CSCI1430 : Project 2 - pbLite

rdfong

In this project we attempt to make an improvement on the Canny edge detection method. We do so by using a subset of the pb (probability of boundary) method, described here that tries to determine the likelihood that an edge is actually the edge of an object and just part of a texture of some sort. In this basic implementation of pbLite we consider intensity and texture gradients as our means of determining the strength of an edge. The algorithm is described below.

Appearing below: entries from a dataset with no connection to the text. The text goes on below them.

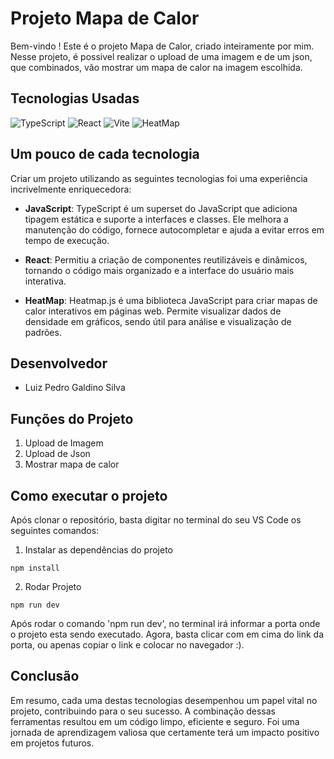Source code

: # Projeto Mapa de Calor

Bem-vindo !
Este é o projeto Mapa de Calor, criado inteiramente por mim. Nesse projeto, é possivel realizar o upload de uma imagem e de um json, que combinados, vão mostrar um mapa de calor na imagem escolhida.

## Tecnologias Usadas

![TypeScript](https://img.shields.io/badge/javascript-%23323330.svg?style=for-the-badge&logo=javascript&logoColor=%23F7DF1E)
![React](https://img.shields.io/badge/react-%2320232a.svg?style=for-the-badge&logo=react&logoColor=%2361DAFB)
![Vite](https://img.shields.io/badge/vite-%23646CFF.svg?style=for-the-badge&logo=vite&logoColor=white)
![HeatMap](https://img.shields.io/badge/heatmap-%23FF5733.svg?style=for-the-badge&logo=heatmap&logoColor=white)


## Um pouco de cada tecnologia

Criar um projeto utilizando as seguintes tecnologias foi uma experiência incrivelmente enriquecedora:

- **JavaScript**: TypeScript é um superset do JavaScript que adiciona tipagem estática e suporte a interfaces e classes. Ele melhora a manutenção do código, fornece autocompletar e ajuda a evitar erros em tempo de execução.

- **React**: Permitiu a criação de componentes reutilizáveis ​​e dinâmicos, tornando o código mais organizado e a interface do usuário mais interativa.

- **HeatMap**: Heatmap.js é uma biblioteca JavaScript para criar mapas de calor interativos em páginas web. Permite visualizar dados de densidade em gráficos, sendo útil para análise e visualização de padrões.

## Desenvolvedor

- Luiz Pedro Galdino Silva

## Funções do Projeto

1. Upload de Imagem
2. Upload de Json
3. Mostrar mapa de calor


## Como executar o projeto

Após clonar o repositório, basta digitar no terminal do seu VS Code os seguintes comandos:

1. Instalar as dependências do projeto
```
npm install
```

2. Rodar Projeto 
```
npm run dev
```
Após rodar o comando 'npm run dev', no terminal irá informar a porta onde o projeto esta sendo executado.
Agora, basta clicar com em cima do link da porta, ou apenas copiar o link e colocar no navegador :).

## Conclusão
Em resumo, cada uma destas tecnologias desempenhou um papel vital no projeto, contribuindo para o seu sucesso. A combinação dessas ferramentas resultou em um código limpo, eficiente e seguro. Foi uma jornada de aprendizagem valiosa que certamente terá um impacto positivo em projetos futuros.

Creating filters and masks

  1. Given a set of orientations and sigma values create a filter bank of orientations*sigma filters. Each filter should be created by filtering a gaussian with a certain sigma by a sobel filter and then rotating the result by a desired orientation.
  2. Next, given a set of orientations and radii, create a bank of orientations*radii of half disc masks. Each mask should be generating by creating a half disc (of 1's) with a certain radius and then rotating the mask by a desired orientation.

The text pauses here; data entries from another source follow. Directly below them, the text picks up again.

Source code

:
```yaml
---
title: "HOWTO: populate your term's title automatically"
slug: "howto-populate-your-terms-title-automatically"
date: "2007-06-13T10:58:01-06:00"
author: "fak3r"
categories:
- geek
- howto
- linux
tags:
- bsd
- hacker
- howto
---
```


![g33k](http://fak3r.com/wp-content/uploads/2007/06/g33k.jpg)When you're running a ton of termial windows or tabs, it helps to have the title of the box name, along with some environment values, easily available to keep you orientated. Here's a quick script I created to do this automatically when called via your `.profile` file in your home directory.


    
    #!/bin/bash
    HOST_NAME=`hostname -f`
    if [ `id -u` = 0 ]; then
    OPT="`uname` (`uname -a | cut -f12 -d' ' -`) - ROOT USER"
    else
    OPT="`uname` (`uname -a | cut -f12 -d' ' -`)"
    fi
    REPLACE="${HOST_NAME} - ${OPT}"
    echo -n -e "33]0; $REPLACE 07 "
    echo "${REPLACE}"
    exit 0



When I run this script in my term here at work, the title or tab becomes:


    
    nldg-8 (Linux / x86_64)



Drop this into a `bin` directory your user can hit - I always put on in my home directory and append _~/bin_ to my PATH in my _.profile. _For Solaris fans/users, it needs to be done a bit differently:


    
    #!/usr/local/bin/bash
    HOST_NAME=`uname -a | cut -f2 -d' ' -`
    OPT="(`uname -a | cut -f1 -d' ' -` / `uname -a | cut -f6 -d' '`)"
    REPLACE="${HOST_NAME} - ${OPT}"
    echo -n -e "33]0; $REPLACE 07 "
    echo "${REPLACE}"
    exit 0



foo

    3. Filter Bank (includes center surround masks used for extra credit):

    Half Disc Masks:

Binning textures

  1. We next want to build texture descriptors for each pixel of the image by filtering the image with each item in the filter bank. What we end up with is a representation of the texture image where each because is described by a vector of dimension d, where d is the number of filters.
  2. Next we want to bin these d dimensional vectors into texture bins. I used the default value of 64 for the number of texture types/bins. To perform the binning I run the k-means algorithm using the texture descriptor at each pixel as my data points and a k value of 64. The result is a 2 dimensional image where each pixel corresponded to the texture bin the pixel falls into.

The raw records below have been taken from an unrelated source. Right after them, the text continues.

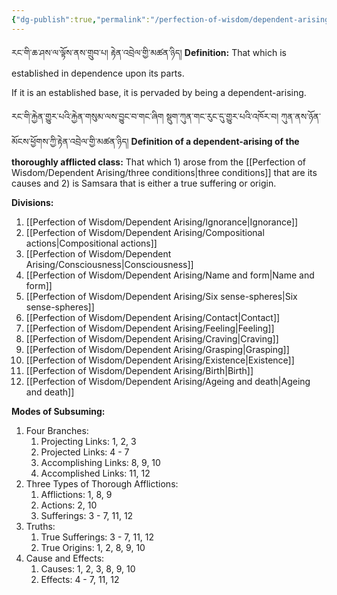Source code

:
```yaml
---
{"dg-publish":true,"permalink":"/perfection-of-wisdom/dependent-arising/dependent-arising/"}
---
```


རང་གི་ཆ་ཤས་ལ་ལྟོས་ནས་གྲུབ་པ། རྟེན་འབྲེལ་གྱི་མཚན་ཉིད།
**Definition:** That which is established in dependence upon its parts.

If it is an established base, it is pervaded by being a dependent-arising.

རང་གི་རྐྱེན་གྱུར་པའི་རྐྱེན་གསུམ་ལས་བྱུང་བ་གང་ཞིག  སྡུག་ཀུན་གང་རུང་དུ་གྱུར་པའི་འཁོར་བ། ཀུན་ནས་ཉོན་མོངས་ཕྱོགས་ཀྱི་རྟེན་འབྲེལ་གྱི་མཚན་ཉིད།
**Definition of a dependent-arising of the thoroughly afflicted class:**
That which 1) arose from the [[Perfection of Wisdom/Dependent Arising/three conditions\|three conditions]] that are its causes and 2) is Samsara that is either a true suffering or origin.

**Divisions:**
1. [[Perfection of Wisdom/Dependent Arising/Ignorance\|Ignorance]]
2. [[Perfection of Wisdom/Dependent Arising/Compositional actions\|Compositional actions]]
3. [[Perfection of Wisdom/Dependent Arising/Consciousness\|Consciousness]]
4. [[Perfection of Wisdom/Dependent Arising/Name and form\|Name and form]]
5. [[Perfection of Wisdom/Dependent Arising/Six sense-spheres\|Six sense-spheres]]
6. [[Perfection of Wisdom/Dependent Arising/Contact\|Contact]]
7. [[Perfection of Wisdom/Dependent Arising/Feeling\|Feeling]]
8. [[Perfection of Wisdom/Dependent Arising/Craving\|Craving]]
9. [[Perfection of Wisdom/Dependent Arising/Grasping\|Grasping]]
10. [[Perfection of Wisdom/Dependent Arising/Existence\|Existence]]
11. [[Perfection of Wisdom/Dependent Arising/Birth\|Birth]]
12. [[Perfection of Wisdom/Dependent Arising/Ageing and death\|Ageing and death]]

**Modes of Subsuming:**
1. Four Branches:
	1. Projecting Links: 1, 2, 3
	2. Projected Links: 4 - 7
	3. Accomplishing Links: 8, 9, 10
	4. Accomplished Links: 11, 12
2.	Three Types of Thorough Afflictions:
	1. Afflictions: 1, 8, 9
	2. Actions: 2, 10
	3. Sufferings: 3 - 7, 11, 12
3. Truths:
	1. True Sufferings: 3 - 7, 11, 12
	2. True Origins: 1, 2, 8, 9, 10
4. Cause and Effects:
	1. Causes: 1, 2, 3, 8, 9, 10
	2. Effects: 4 - 7, 11, 12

As an example, using imagesc to display the binning results we get the following:

Building Histogram and Gradients

  1. The next step is to build the histograms and gradient map for texture and color using the chi squared distance measurement. To start we create loop through each of the bins and we end up with a series of bin number of binary images where each image i is of value 1 at each pixel where the pixel value is within the defined range of bin i, and 0 elsewhere.
  2. Now that we have these binary images we need to use them to create an image of chi square distance values for each half disc mask pair. For a single half disc pair, we do this by convolving the left disc with each of our binary images (call these our gs) and then our right disc (call these our hs).
  3. To calculate the chi squared value take the sum of of (gs(i)-hs(i))^2/(gs(i)-hs(i)) for each binary image i and multiply the result by .5. Since we do this for each of our half disc pairs (say we have h pairs), we end up with h gradient values for each pixel of the image.
  4. Do this for both textures and brightness (and whatever other image descriptors you use).

Below is a sample texture gradient map after combining and averaging the maps for each disc pair. The clusters represent where there is more likely to be an edge based on our texture gradient.


Similar images can be generated for the brightness gradient.


Combining results

The last step is to combine results. To do this I take the mean of the all of the gradient values for each pixel for each representation type (texture, brightness and color) and element-wise multiply this value by the canny baseline.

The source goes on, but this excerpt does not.